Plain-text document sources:
Start of Block

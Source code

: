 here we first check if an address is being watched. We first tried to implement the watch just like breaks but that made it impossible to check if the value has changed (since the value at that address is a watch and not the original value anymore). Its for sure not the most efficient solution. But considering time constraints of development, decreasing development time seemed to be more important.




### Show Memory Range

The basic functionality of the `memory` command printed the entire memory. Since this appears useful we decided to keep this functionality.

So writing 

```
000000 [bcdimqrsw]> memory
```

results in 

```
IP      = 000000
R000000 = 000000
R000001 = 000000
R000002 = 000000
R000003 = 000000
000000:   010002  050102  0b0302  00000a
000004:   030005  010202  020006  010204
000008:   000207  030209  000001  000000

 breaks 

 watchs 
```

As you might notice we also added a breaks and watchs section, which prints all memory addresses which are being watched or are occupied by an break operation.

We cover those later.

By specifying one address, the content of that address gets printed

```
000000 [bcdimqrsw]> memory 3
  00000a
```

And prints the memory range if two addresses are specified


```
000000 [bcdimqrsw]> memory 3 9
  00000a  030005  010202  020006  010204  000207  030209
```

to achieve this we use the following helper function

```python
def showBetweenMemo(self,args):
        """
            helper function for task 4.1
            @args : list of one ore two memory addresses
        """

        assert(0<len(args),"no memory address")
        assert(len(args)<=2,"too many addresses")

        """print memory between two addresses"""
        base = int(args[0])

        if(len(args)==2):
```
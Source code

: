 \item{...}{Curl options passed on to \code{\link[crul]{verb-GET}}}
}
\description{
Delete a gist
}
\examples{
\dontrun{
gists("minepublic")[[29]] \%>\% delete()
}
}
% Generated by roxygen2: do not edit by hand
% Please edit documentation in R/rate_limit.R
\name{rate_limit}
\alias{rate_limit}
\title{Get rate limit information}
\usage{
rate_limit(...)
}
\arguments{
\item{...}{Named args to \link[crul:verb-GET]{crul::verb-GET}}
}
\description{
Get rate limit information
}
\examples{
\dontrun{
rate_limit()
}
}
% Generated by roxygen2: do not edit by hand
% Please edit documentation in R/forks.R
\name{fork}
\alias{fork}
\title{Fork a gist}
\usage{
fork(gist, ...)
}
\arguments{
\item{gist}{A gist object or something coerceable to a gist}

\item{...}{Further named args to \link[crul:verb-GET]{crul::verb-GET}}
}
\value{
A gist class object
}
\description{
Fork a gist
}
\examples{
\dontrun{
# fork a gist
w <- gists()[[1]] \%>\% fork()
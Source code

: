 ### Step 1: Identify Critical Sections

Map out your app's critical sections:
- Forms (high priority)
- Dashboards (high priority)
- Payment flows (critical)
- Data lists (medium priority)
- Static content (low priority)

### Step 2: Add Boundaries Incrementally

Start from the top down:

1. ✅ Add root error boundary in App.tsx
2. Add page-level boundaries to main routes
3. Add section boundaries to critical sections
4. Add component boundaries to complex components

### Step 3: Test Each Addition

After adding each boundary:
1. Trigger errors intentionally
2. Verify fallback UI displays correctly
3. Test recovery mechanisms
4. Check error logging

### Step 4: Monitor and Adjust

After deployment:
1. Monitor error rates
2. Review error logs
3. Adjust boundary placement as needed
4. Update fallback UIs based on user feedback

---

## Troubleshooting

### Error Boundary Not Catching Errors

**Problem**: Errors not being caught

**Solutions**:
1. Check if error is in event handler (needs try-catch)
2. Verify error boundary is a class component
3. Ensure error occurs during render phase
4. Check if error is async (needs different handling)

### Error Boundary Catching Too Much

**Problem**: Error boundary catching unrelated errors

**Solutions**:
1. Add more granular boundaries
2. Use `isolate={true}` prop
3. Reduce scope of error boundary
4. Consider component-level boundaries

End of Block

### AIM OF THE EXERCISE
Output every entry word for word.

### PROBLEM SOLUTION
Source code

: here we first check if an address is being watched. We first tried to implement the watch just like breaks but that made it impossible to check if the value has changed (since the value at that address is a watch and not the original value anymore). Its for sure not the most efficient solution. But considering time constraints of development, decreasing development time seemed to be more important.




### Show Memory Range

The basic functionality of the `memory` command printed the entire memory. Since this appears useful we decided to keep this functionality.

So writing 

```
000000 [bcdimqrsw]> memory
```

results in 

```
IP      = 000000
R000000 = 000000
R000001 = 000000
R000002 = 000000
R000003 = 000000
000000:   010002  050102  0b0302  00000a
000004:   030005  010202  020006  010204
000008:   000207  030209  000001  000000

 breaks 

 watchs 
```

As you might notice we also added a breaks and watchs section, which prints all memory addresses which are being watched or are occupied by an break operation.

We cover those later.

By specifying one address, the content of that address gets printed

```
000000 [bcdimqrsw]> memory 3
  00000a
```

And prints the memory range if two addresses are specified


```
000000 [bcdimqrsw]> memory 3 9
  00000a  030005  010202  020006  010204  000207  030209
```

to achieve this we use the following helper function

```python
def showBetweenMemo(self,args):
        """
            helper function for task 4.1
            @args : list of one ore two memory addresses
        """

        assert(0<len(args),"no memory address")
        assert(len(args)<=2,"too many addresses")

        """print memory between two addresses"""
        base = int(args[0])

        if(len(args)==2):
```
Source code

: \item{...}{Curl options passed on to \code{\link[crul]{verb-GET}}}
}
\description{
Delete a gist
}
\examples{
\dontrun{
gists("minepublic")[[29]] \%>\% delete()
}
}
% Generated by roxygen2: do not edit by hand
% Please edit documentation in R/rate_limit.R
\name{rate_limit}
\alias{rate_limit}
\title{Get rate limit information}
\usage{
rate_limit(...)
}
\arguments{
\item{...}{Named args to \link[crul:verb-GET]{crul::verb-GET}}
}
\description{
Get rate limit information
}
\examples{
\dontrun{
rate_limit()
}
}
% Generated by roxygen2: do not edit by hand
% Please edit documentation in R/forks.R
\name{fork}
\alias{fork}
\title{Fork a gist}
\usage{
fork(gist, ...)
}
\arguments{
\item{gist}{A gist object or something coerceable to a gist}

\item{...}{Further named args to \link[crul:verb-GET]{crul::verb-GET}}
}
\value{
A gist class object
}
\description{
Fork a gist
}
\examples{
\dontrun{
# fork a gist
w <- gists()[[1]] \%>\% fork()
Source code

: ### Step 1: Identify Critical Sections

Map out your app's critical sections:
- Forms (high priority)
- Dashboards (high priority)
- Payment flows (critical)
- Data lists (medium priority)
- Static content (low priority)

### Step 2: Add Boundaries Incrementally

Start from the top down:

1. ✅ Add root error boundary in App.tsx
2. Add page-level boundaries to main routes
3. Add section boundaries to critical sections
4. Add component boundaries to complex components

### Step 3: Test Each Addition

After adding each boundary:
1. Trigger errors intentionally
2. Verify fallback UI displays correctly
3. Test recovery mechanisms
4. Check error logging

### Step 4: Monitor and Adjust

After deployment:
1. Monitor error rates
2. Review error logs
3. Adjust boundary placement as needed
4. Update fallback UIs based on user feedback

---

## Troubleshooting

### Error Boundary Not Catching Errors

**Problem**: Errors not being caught

**Solutions**:
1. Check if error is in event handler (needs try-catch)
2. Verify error boundary is a class component
3. Ensure error occurs during render phase
4. Check if error is async (needs different handling)

### Error Boundary Catching Too Much

**Problem**: Error boundary catching unrelated errors

**Solutions**:
1. Add more granular boundaries
2. Use `isolate={true}` prop
3. Reduce scope of error boundary
4. Consider component-level boundaries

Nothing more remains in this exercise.